Barn Door Drive

The overall layout of the system requires the barndoor drive to ride piggyback on the main scope. This posed some problem for attaching it to a truss tube scope. So, after a brainstorming session with Andy Saulietis, I fabricated an "A" frame to attach to the top of the Primary mirror cell box, and have the apex attached to the secondary cage support ring. Since the guidescope rotator concept is to have the rotation axis of the guidescope rotation system aligned with the rotation axis of the main scope's optical axis, there needs to be a way to adjust the guidescope rotation axis's aim.

The apex has a screw mount to go up and down (pitch adjustment), and the attachment to the Primary mirror cell slides side to side (yaw adjustment). The guidescope itself rides in a saddle that has two sets of adjustment pads. One set is used to carry the guidescope in a "home" position. "Home" has the guidescope aligned with the rotation axis of the barndoor drive. Once these are set, they are locked in place and not moved. The other set of pads is used to aim the guidescope at a guidestar, and allows up to a 10 deg aiming movement in each axis. I needed that much due to shooting under a 3.5 sky, I sometimes have to move a distance to get a good guidestar.

	Apex of Barndoor attachment Truss Note the threaded "pitch" adjustment
	Rear of barndoor attachment Truss Note the sliding mount for "yaw" adjustment

The beauty of using a barndoor drive is that you can adjust the dimensions of the barndoor drive to allow the stepper motor on the barndoor drive to rotate the guidescope the same rotation per motor pulse as the image plane de-rotation rotates per pulse. This is important (since they HAVE to rotate exactly at the same rate), since it allows the barndoor drive motor to use the same pulse train as does the imageplane derotation system. The circuitry for the barndoor motor is simply 4 TIP120's, with their bases connected to the outputs going to the imageplane rotation motor. The power to the barndoor motor is sent to the common center tap winding, just as in all the other steppers on the mount, and each coil comes back to one of the TIP120's (same setup as all the other motors use). The side benefit of this is the two motors do not have to be the same type motor.

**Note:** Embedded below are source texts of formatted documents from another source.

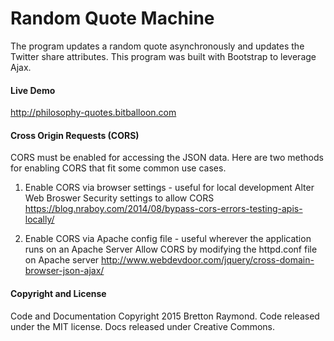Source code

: Random Quote Machine
====================

The program updates a random quote asynchronously and updates the Twitter share attributes.
This program was built with Bootstrap to leverage Ajax.

#### Live Demo

http://philosophy-quotes.bitballoon.com

#### Cross Origin Requests (CORS)

CORS must be enabled for accessing the JSON data. Here are two methods for enabling CORS that fit some common use cases.

1. Enable CORS via browser settings - useful for local development
Alter Web Broswer Security settings to allow CORS
https://blog.nraboy.com/2014/08/bypass-cors-errors-testing-apis-locally/

2. Enable CORS via Apache config file - useful wherever the application runs on an Apache Server
Allow CORS by modifying the httpd.conf file on Apache server
http://www.webdevdoor.com/jquery/cross-domain-browser-json-ajax/

#### Copyright and License
Code and Documentation Copyright 2015 Bretton Raymond. Code released under the MIT license. Docs released under Creative Commons.
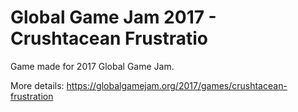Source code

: # Global Game Jam 2017 - Crushtacean Frustratio
Game made for 2017 Global Game Jam.

More details: https://globalgamejam.org/2017/games/crushtacean-frustration

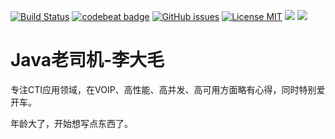 
[![Build Status](https://travis-ci.org/alex102400/alex102400.github.io.svg?branch=master)](https://travis-ci.org/alex102400/alex102400.github.io)
[![codebeat badge](https://codebeat.co/badges/5f031df3-f6c1-4ec0-911a-ff6617ca50b9)](https://codebeat.co/projects/github-com-alex102400-alex102400-github-io-master)
[![GitHub issues](https://img.shields.io/github/issues/alex102400/alex102400.github.io.svg?style=flat)](https://github.com/alex102400/alex102400.github.io/issues)
[![License MIT](https://img.shields.io/badge/license-MIT-blue.svg?style=flat)](https://github.com/home-assistant/home-assistant-iOS/blob/master/LICENSE)
[![](https://img.shields.io/github/stars/alex102400/alex102400.github.io.svg?style=social&label=Star)](https://github.com/alex102400/alex102400.github.io)
[![](https://img.shields.io/github/forks/alex102400/alex102400.github.io.svg?style=social&label=Fork)](https://github.com/alex102400/alex102400.github.io)


# Java老司机-李大毛


专注CTI应用领域，在VOIP、高性能、高并发、高可用方面略有心得，同时特别爱开车。

年龄大了，开始想写点东西了。
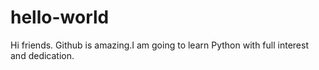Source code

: # hello-world
Hi friends. Github is amazing.I am going to learn Python with full interest and dedication.
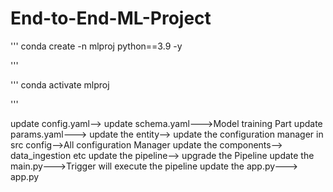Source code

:# End-to-End-ML-Project

'''
conda create -n mlproj  python==3.9 -y

'''

'''
conda activate mlproj

'''

update config.yaml--> 
update schema.yaml--->Model training Part
update params.yaml--->
update the entity-->
update the configuration manager in src config-->All configuration Manager
update the components--> data_ingestion etc
update the pipeline--> upgrade the Pipeline
update the main.py--->Trigger will execute the pipeline
update the app.py---> app.py 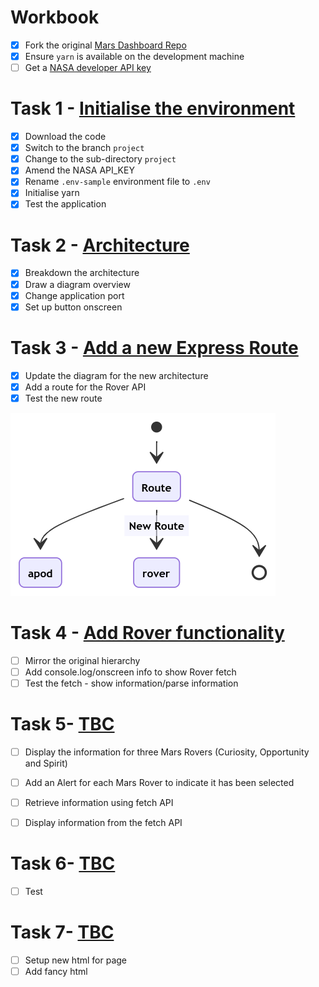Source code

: # Workbook

- [x] Fork the original [Mars Dashboard Repo](https://github.com/udacity/nd032-c2-functional-programming-with-javascript-starter.git)
- [x] Ensure `yarn` is available on the development machine
- [ ] Get a [NASA developer API key](https://api.nasa.gov/)

# Task 1 - [Initialise the environment](https://github.com/rosera/nd032-c2-functional-programming-with-javascript-starter/blob/project/task-one.md)

- [x] Download the code
- [x] Switch to the branch `project`
- [x] Change to the sub-directory `project`
- [x] Amend the NASA API_KEY
- [x] Rename `.env-sample` environment file to `.env`
- [x] Initialise yarn
- [x] Test the application

# Task 2 - [Architecture](https://github.com/rosera/nd032-c2-functional-programming-with-javascript-starter/blob/project/task-two.md)

- [x] Breakdown the architecture
- [x] Draw a diagram overview
- [x] Change application port
- [x] Set up button onscreen

# Task 3 - [Add a new Express Route]()

- [x] Update the diagram for the new architecture
- [x] Add a route for the Rover API
- [x] Test the new route

![Index.js Overview](https://github.com/rosera/nd032-c2-functional-programming-with-javascript-starter/blob/project/images/task_3_route_arch.png "Route Architecture")


# Task 4 - [Add Rover functionality]()

- [ ] Mirror the original hierarchy
- [ ] Add console.log/onscreen info to show Rover fetch
- [ ] Test the fetch - show information/parse information

# Task 5- [TBC]()

- [ ] Display the information for three Mars Rovers (Curiosity, Opportunity and Spirit)
- [ ] Add an Alert for each Mars Rover to indicate it has been selected
- [ ] Retrieve information using fetch API
- [ ] Display information from the fetch API


# Task 6- [TBC]()

- [ ] Test

# Task 7- [TBC]()

- [ ] Setup new html for page
- [ ] Add fancy html
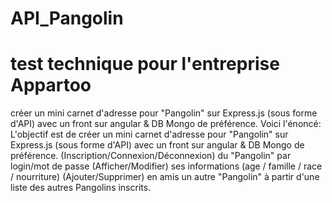 # API_Pangolin <h1>test technique pour l'entreprise Appartoo </h1>
créer un mini carnet d'adresse pour "Pangolin" sur Express.js (sous forme d'API) avec un front sur angular &amp;  DB Mongo de préférence. 
Voici l'énoncé:
L'objectif est de créer un mini carnet d'adresse pour "Pangolin" sur Express.js (sous forme d'API) avec un front sur angular &  DB Mongo de préférence. 
(Inscription/Connexion/Déconnexion) du "Pangolin" par login/mot de passe 
(Afficher/Modifier) ses informations (age / famille / race / nourriture) 
(Ajouter/Supprimer) en amis un autre "Pangolin" à partir d'une liste des autres Pangolins inscrits.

The difficulty is in doing the calculations!!! So, I built an Excel spreadsheet to allow me to enter different values for the dimensions and components to optimize the design and allow the rates to be the same. Click here to download a copy of the Excel spreadsheet.

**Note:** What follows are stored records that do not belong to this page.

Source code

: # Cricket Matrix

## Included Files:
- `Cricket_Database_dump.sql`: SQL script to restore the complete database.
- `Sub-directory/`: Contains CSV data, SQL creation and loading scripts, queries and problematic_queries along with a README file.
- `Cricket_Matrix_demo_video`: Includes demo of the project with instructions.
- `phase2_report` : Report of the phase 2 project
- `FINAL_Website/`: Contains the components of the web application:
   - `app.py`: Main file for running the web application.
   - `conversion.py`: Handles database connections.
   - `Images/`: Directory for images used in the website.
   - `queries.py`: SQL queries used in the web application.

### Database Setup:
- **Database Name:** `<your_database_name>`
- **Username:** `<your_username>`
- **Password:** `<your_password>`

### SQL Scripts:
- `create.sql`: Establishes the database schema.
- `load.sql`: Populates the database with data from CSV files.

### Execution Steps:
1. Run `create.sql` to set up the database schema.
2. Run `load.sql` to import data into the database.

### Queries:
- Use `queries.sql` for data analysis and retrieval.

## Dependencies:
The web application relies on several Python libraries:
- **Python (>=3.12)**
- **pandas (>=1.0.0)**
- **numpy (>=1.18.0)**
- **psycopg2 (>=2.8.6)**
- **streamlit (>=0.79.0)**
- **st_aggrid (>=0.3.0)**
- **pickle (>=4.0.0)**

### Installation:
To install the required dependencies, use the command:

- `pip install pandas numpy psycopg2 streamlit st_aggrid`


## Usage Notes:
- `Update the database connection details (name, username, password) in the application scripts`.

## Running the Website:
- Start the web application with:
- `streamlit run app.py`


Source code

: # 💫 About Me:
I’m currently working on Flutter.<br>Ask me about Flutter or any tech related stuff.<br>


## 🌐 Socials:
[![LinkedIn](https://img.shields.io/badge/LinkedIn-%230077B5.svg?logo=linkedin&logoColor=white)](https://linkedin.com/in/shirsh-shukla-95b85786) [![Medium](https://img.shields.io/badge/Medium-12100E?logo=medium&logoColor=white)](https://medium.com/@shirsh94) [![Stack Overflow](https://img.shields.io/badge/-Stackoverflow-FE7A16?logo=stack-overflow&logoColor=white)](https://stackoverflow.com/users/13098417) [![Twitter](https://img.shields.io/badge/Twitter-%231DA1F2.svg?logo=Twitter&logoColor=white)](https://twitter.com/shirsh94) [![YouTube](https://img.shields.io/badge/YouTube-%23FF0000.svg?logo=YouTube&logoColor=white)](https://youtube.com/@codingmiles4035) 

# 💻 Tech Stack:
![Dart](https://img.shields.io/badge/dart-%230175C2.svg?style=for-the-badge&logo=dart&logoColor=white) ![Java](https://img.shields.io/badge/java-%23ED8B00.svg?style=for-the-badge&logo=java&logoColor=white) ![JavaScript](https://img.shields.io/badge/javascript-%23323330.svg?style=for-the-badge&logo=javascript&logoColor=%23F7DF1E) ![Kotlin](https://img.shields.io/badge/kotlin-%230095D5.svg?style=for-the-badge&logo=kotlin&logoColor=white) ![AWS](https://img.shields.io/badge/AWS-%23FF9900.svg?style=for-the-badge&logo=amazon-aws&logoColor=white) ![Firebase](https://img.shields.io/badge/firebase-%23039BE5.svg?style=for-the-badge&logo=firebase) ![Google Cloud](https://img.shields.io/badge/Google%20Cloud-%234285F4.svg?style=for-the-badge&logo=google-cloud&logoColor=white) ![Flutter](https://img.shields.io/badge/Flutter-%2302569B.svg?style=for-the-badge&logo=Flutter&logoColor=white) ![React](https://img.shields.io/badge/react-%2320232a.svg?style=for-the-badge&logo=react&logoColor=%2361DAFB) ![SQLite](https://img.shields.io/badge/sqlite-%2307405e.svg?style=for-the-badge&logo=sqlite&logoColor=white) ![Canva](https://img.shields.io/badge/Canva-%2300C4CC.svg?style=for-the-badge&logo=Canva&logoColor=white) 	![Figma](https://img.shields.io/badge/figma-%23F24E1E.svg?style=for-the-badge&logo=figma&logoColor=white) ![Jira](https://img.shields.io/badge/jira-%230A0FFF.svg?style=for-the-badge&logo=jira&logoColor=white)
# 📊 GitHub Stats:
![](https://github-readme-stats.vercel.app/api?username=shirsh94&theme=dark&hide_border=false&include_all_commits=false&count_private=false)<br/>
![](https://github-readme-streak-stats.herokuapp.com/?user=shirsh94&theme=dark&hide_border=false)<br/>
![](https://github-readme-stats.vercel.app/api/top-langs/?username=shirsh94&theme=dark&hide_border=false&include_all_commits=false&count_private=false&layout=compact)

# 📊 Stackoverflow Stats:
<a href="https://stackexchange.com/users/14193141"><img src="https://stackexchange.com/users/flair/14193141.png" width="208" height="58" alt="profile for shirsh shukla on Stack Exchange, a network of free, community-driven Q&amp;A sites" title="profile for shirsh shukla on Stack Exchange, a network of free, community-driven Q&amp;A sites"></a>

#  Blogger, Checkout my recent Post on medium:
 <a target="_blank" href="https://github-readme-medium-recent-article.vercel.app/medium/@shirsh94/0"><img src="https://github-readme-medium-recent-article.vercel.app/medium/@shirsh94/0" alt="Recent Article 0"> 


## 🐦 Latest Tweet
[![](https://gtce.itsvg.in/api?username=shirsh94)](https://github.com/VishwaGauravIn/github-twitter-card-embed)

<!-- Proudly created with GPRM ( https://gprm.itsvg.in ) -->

The guidescope in these photos is a 6"f/8, and it weighs quite a bit. That required adding more counterweights under the altitude trunion box that I wanted, so I have installed a smaller saddle to carry a smaller 60mmf/11 guidescope. The smaller scope seems to still gather enough light to allow the QuickCam I am using for the autoguider to use Mag 6.5 stars under my 3.5 mag sky, and only require 1/2 second exposures. The shorter focal length will probably be the telling issue though as I use the system. For that reason I made the smaller saddle big enough to use a longer focal length guidescope should I need it.